Adverse reactions reported from a population of unknown size. These events were listed either because of their seriousness, frequency of reporting, lack of a clear alternative relationship, or a combination of these factors.
Cardiovascular and cerebrovascular events. Serious cardiovascular, cerebrovascular and vascular events, including cerebrovascular haemorrhage, subarachnoid and intracerebral haemorrhage and pulmonary haemorrhage, have been reported in temporal association with sildenafil use. Most, but not all, patients had pre-existing cardiovascular risk factors. Many of these events have been reported to occur during or shortly after sexual activity and a few have occurred immediately after sildenafil use without sexual activity. Others have occurred in the hours or days following sildenafil use and sexual activity. It is not possible to determine whether these events are related to sildenafil use, sexual activity, pre-existing risk factors, a combination of these factors, or other factors.
Circulatory and lymphatic systems: vaso-occlusive crisis.
In a small, prematurely terminated study of sildenafil in patients with pulmonary arterial hypertension secondary to sickle cell disease, vaso-occlusive crises requiring hospitalization were reported more frequently with sildenafil than with placebo. The clinical relevance of this information for patients using Erosil for the treatment of erectile dysfunction is unknown.
Specific feelings.
Hearing. Cases of sudden hearing loss or hearing impairment have been reported in association with sildenafil use. In some cases, underlying medical conditions and other factors that may have contributed to the development of hearing adverse reactions have been reported. In many cases, follow-up information is not available.

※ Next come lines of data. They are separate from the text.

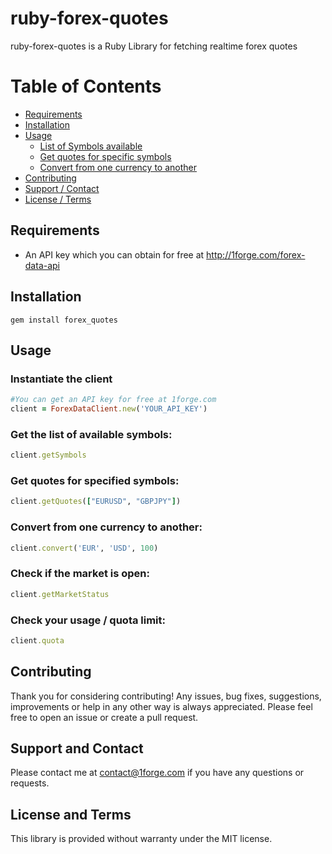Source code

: # ruby-forex-quotes

ruby-forex-quotes is a Ruby Library for fetching realtime forex quotes

# Table of Contents

- [Requirements](#requirements)
- [Installation](#installation)
- [Usage](#usage)
    - [List of Symbols available](#get-the-list-of-available-symbols)
    - [Get quotes for specific symbols](#get-quotes-for-specified-symbols)
    - [Convert from one currency to another](#convert-from-one-currency-to-another)
- [Contributing](#contributing)
- [Support / Contact](#support-and-contact)
- [License / Terms](#license-and-terms)

## Requirements
* An API key which you can obtain for free at http://1forge.com/forex-data-api

## Installation
```
gem install forex_quotes
```

## Usage

### Instantiate the client
```ruby
#You can get an API key for free at 1forge.com
client = ForexDataClient.new('YOUR_API_KEY')
```

### Get the list of available symbols:

```ruby
client.getSymbols
```
### Get quotes for specified symbols:
```ruby
client.getQuotes(["EURUSD", "GBPJPY"])
```

### Convert from one currency to another:
```ruby
client.convert('EUR', 'USD', 100)
```


### Check if the market is open:
```ruby
client.getMarketStatus
```

### Check your usage / quota limit:
```ruby
client.quota
```

## Contributing
Thank you for considering contributing! Any issues, bug fixes, suggestions, improvements or help in any other way is always appreciated.  Please feel free to open an issue or create a pull request.

## Support and Contact
Please contact me at contact@1forge.com if you have any questions or requests.

## License and Terms
This library is provided without warranty under the MIT license.

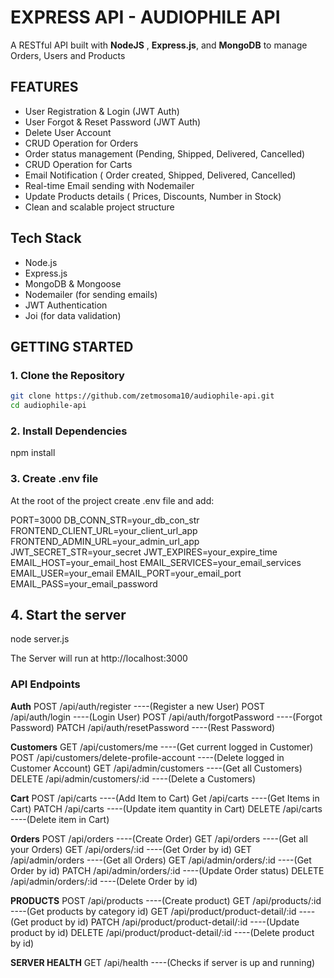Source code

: # EXPRESS API - AUDIOPHILE API

A RESTful API built with **NodeJS** , **Express.js**, and **MongoDB** to manage Orders, Users and Products

## FEATURES

- User Registration & Login (JWT Auth)
- User Forgot & Reset Password (JWT Auth)
- Delete User Account
- CRUD Operation for Orders
- Order status management (Pending, Shipped, Delivered, Cancelled)
- CRUD Operation for Carts
- Email Notification ( Order created, Shipped, Delivered, Cancelled)
- Real-time Email sending with Nodemailer
- Update Products details ( Prices, Discounts, Number in Stock)
- Clean and scalable project structure

## Tech Stack

- Node.js
- Express.js
- MongoDB & Mongoose
- Nodemailer (for sending emails)
- JWT Authentication
- Joi (for data validation)

## GETTING STARTED

### 1. Clone the Repository

```bash
git clone https://github.com/zetmosoma10/audiophile-api.git
cd audiophile-api
```

### 2. Install Dependencies

npm install

### 3. Create .env file

At the root of the project create .env file and add:

PORT=3000
DB_CONN_STR=your_db_con_str
FRONTEND_CLIENT_URL=your_client_url_app
FRONTEND_ADMIN_URL=your_admin_url_app
JWT_SECRET_STR=your_secret
JWT_EXPIRES=your_expire_time
EMAIL_HOST=your_email_host
EMAIL_SERVICES=your_email_services
EMAIL_USER=your_email
EMAIL_PORT=your_email_port
EMAIL_PASS=your_email_password

## 4. Start the server

node server.js

The Server will run at http://localhost:3000

### API Endpoints

**Auth**
POST /api/auth/register ----(Register a new User)
POST /api/auth/login ----(Login User)
POST /api/auth/forgotPassword ----(Forgot Password)
PATCH /api/auth/resetPassword ----(Rest Password)

**Customers**
GET /api/customers/me ----(Get current logged in Customer)
POST /api/customers/delete-profile-account ----(Delete logged in Customer Account)
GET /api/admin/customers ----(Get all Customers)
DELETE /api/admin/customers/:id ----(Delete a Customers)

**Cart**
POST /api/carts ----(Add Item to Cart)
Get /api/carts ----(Get Items in Cart)
PATCH /api/carts ----(Update item quantity in Cart)
DELETE /api/carts ----(Delete item in Cart)

**Orders**
POST /api/orders ----(Create Order)
GET /api/orders ----(Get all your Orders)
GET /api/orders/:id ----(Get Order by id)
GET /api/admin/orders ----(Get all Orders)
GET /api/admin/orders/:id ----(Get Order by id)
PATCH /api/admin/orders/:id ----(Update Order status)
DELETE /api/admin/orders/:id ----(Delete Order by id)

**PRODUCTS**
POST /api/products ----(Create product)
GET /api/products/:id ----(Get products by category id)
GET /api/product/product-detail/:id ----(Get product by id)
PATCH /api/product/product-detail/:id ----(Update product by id)
DELETE /api/product/product-detail/:id ----(Delete product by id)

**SERVER HEALTH**
GET /api/health ----(Checks if server is up and running)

It is not possible to determine whether these events are directly related to sildenafil use, to existing risk factors for hearing loss, to a combination of these factors, or to other factors.

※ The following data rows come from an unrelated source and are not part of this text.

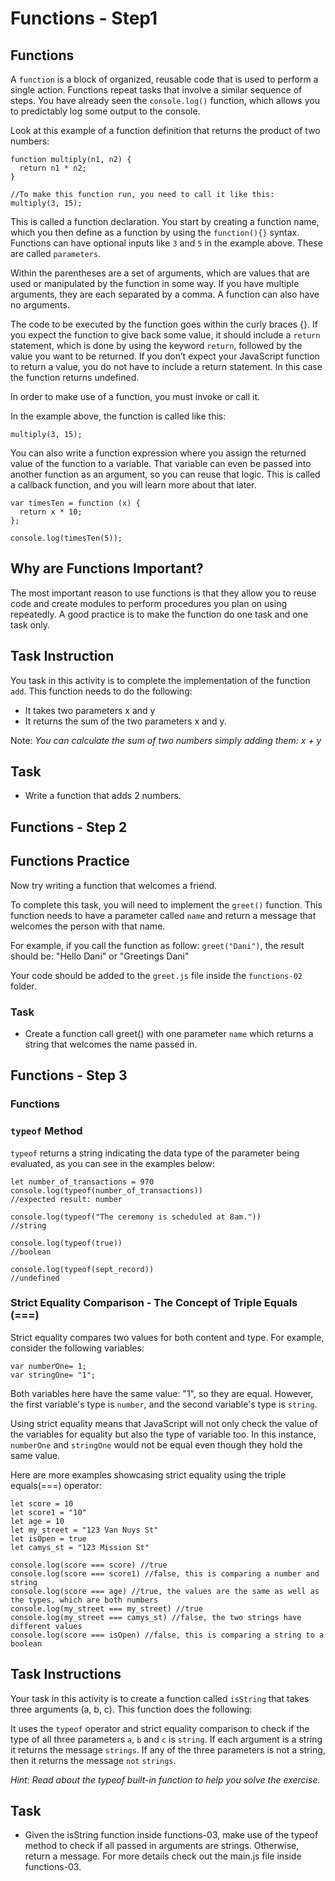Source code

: # Functions - Step1

## Functions
A `function` is a block of organized, reusable code that is used to perform a single action. Functions repeat tasks that involve a similar sequence of steps. You have already seen the `console.log()` function, which allows you to predictably log some output to the console.

Look at this example of a function definition that returns the product of two numbers:
```
function multiply(n1, n2) {
  return n1 * n2;
}
 
//To make this function run, you need to call it like this:
multiply(3, 15);
```
This is called a function declaration. You start by creating a function name, which you then define as a function by using the `function(){}` syntax. Functions can have optional inputs like `3` and `5` in the example above. These are called `parameters`.

Within the parentheses are a set of arguments, which are values that are used or manipulated by the function in some way. If you have multiple arguments, they are each separated by a comma. A function can also have no arguments.

The code to be executed by the function goes within the curly braces {}. If you expect the function to give back some value, it should include a `return` statement, which is done by using the keyword `return`, followed by the value you want to be returned. If you don’t expect your JavaScript function to return a value, you do not have to include a return statement. In this case the function returns undefined.

In order to make use of a function, you must invoke or call it.

In the example above, the function is called like this:
```
multiply(3, 15);
```
You can also write a function expression where you assign the returned value of the function to a variable. That variable can even be passed into another function as an argument, so you can reuse that logic. This is called a callback function, and you will learn more about that later.
```
var timesTen = function (x) {
  return x * 10;
};
 
console.log(timesTen(5));
```
## Why are Functions Important?
The most important reason to use functions is that they allow you to reuse code and create modules to perform procedures you plan on using repeatedly. A good practice is to make the function do one task and one task only.

## Task Instruction
You task in this activity is to complete the implementation of the function `add`. This function needs to do the following:

- It takes two parameters x and y
- It returns the sum of the two parameters x and y.

Note: _You can calculate the sum of two numbers simply adding them: x + y_

## Task

- Write a function that adds 2 numbers.

## Functions - Step 2

## Functions Practice
Now try writing a function that welcomes a friend.

To complete this task, you will need to implement the `greet()` function. This function needs to have a parameter called `name` and return a message that welcomes the person with that name.

For example, if you call the function as follow: `greet("Dani")`, the result should be: "Hello Dani" or "Greetings Dani"

Your code should be added to the `greet.js` file inside the `functions-02` folder.

### Task

- Create a function call greet() with one parameter `name` which returns a string that welcomes the name passed in.

## Functions - Step 3

### Functions
### `typeof` Method
`typeof` returns a string indicating the data type of the parameter being evaluated, as you can see in the examples below:
```
let number_of_transactions = 970
console.log(typeof(number_of_transactions))
//expected result: number
 
console.log(typeof("The ceremony is scheduled at 8am."))
//string
 
console.log(typeof(true))
//boolean
 
console.log(typeof(sept_record))
//undefined
```
### Strict Equality Comparison - The Concept of Triple Equals (===)
Strict equality compares two values for both content and type. For example, consider the following variables:
```
var numberOne= 1;
var stringOne= "1";
```
Both variables here have the same value: "1", so they are equal. However, the first variable's type is `number`, and the second variable's type is `string`.

Using strict equality means that JavaScript will not only check the value of the variables for equality but also the type of variable too. In this instance, `numberOne` and `stringOne` would not be equal even though they hold the same value.

Here are more examples showcasing strict equality using the triple equals(===) operator:
```
let score = 10
let score1 = "10"
let age = 10
let my_street = "123 Van Nuys St"
let isOpen = true
let camys_st = "123 Mission St"
 
console.log(score === score) //true
console.log(score === score1) //false, this is comparing a number and string
console.log(score === age) //true, the values are the same as well as the types, which are both numbers
console.log(my_street === my_street) //true
console.log(my_street === camys_st) //false, the two strings have different values
console.log(score === isOpen) //false, this is comparing a string to a boolean
```
## Task Instructions
Your task in this activity is to create a function called `isString` that takes three arguments (a, b, c). This function does the following:

It uses the `typeof` operator and strict equality comparison to check if the type of all three parameters `a`, `b` and `c` is `string`.
If each argument is a string it returns the message `strings`.
If any of the three parameters is not a string, then it returns the message `not` `strings`.

_Hint: Read about the typeof built-in function to help you solve the exercise._

## Task

- Given the isString function inside functions-03, make use of the typeof method to check if all passed in arguments are strings. Otherwise, return a message. For more details check out the main.js file inside functions-03.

Vision: Temporary loss of vision, eye redness, burning in the eyes, increased intraocular pressure, retinal edema, retinal vascular disease or bleeding, vitreous detachment.

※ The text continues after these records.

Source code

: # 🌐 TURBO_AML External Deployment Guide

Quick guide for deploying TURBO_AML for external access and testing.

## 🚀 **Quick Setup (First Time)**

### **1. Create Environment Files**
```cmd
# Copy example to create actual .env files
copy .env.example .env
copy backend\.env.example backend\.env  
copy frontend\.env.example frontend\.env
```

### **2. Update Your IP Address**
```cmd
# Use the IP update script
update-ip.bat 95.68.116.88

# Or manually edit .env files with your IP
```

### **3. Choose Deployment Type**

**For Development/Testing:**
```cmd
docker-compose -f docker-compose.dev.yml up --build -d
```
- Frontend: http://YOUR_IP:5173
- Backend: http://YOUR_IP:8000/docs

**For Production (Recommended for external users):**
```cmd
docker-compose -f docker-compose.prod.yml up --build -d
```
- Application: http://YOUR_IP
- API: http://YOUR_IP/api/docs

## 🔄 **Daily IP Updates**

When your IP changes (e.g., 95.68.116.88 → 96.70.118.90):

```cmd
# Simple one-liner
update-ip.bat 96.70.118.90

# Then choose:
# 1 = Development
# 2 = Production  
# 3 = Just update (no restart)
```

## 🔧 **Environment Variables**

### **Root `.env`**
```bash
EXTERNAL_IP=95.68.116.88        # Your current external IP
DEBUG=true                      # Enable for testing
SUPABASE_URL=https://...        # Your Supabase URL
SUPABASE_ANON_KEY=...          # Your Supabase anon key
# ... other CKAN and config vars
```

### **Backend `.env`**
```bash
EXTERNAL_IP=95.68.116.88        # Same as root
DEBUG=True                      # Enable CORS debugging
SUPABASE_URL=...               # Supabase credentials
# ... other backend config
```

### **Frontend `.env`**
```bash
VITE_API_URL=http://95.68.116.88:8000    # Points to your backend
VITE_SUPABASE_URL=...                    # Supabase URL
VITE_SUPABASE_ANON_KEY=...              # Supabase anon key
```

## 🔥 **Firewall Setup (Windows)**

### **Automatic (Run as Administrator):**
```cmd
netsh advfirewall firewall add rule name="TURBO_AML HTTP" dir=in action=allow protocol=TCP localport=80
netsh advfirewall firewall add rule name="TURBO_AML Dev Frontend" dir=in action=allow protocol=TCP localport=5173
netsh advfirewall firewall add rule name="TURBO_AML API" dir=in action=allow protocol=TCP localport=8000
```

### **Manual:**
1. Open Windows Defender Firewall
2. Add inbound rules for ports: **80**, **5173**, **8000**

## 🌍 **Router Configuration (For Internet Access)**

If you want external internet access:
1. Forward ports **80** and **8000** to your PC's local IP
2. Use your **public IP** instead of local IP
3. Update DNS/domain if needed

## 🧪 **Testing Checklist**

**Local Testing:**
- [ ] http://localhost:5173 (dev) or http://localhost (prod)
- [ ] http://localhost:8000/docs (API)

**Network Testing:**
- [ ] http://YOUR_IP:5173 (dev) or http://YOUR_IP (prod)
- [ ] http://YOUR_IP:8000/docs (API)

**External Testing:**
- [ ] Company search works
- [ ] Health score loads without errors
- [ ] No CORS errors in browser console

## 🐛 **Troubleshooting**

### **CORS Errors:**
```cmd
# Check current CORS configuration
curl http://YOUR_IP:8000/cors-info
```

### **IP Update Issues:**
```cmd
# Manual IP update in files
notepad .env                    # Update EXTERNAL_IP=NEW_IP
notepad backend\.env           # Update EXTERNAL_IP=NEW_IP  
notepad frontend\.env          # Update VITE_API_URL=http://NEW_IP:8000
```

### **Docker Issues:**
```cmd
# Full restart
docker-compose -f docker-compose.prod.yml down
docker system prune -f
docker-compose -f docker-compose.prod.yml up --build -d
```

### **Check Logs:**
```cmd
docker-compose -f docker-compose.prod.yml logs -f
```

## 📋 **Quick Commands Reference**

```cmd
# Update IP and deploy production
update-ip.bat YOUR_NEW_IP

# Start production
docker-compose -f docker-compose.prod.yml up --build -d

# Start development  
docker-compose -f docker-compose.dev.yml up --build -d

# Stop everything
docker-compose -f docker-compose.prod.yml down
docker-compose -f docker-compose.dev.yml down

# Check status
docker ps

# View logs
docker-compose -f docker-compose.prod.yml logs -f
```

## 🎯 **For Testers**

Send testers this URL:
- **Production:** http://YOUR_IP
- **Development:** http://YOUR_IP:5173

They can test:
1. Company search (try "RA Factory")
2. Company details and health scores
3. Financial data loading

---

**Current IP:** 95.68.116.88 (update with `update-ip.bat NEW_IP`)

Cases of non-arteritic anterior ischemic optic neuropathy, which has been associated with visual impairment, including permanent vision loss, have been reported in association with the use of PDE5 inhibitors, including sildenafil. Many, but not all, patients had anatomic or vascular risk factors for the development of non-arteritic anterior ischemic optic neuropathy, including but not limited to: low optic disc diameter ratio (congestive optic disc), age over 50 years, hypertension, coronary artery disease, hyperlipidemia, and smoking. It is not possible to determine whether these events are directly related to the use of PDE5 inhibitors or to the underlying anatomic or vascular risk factors.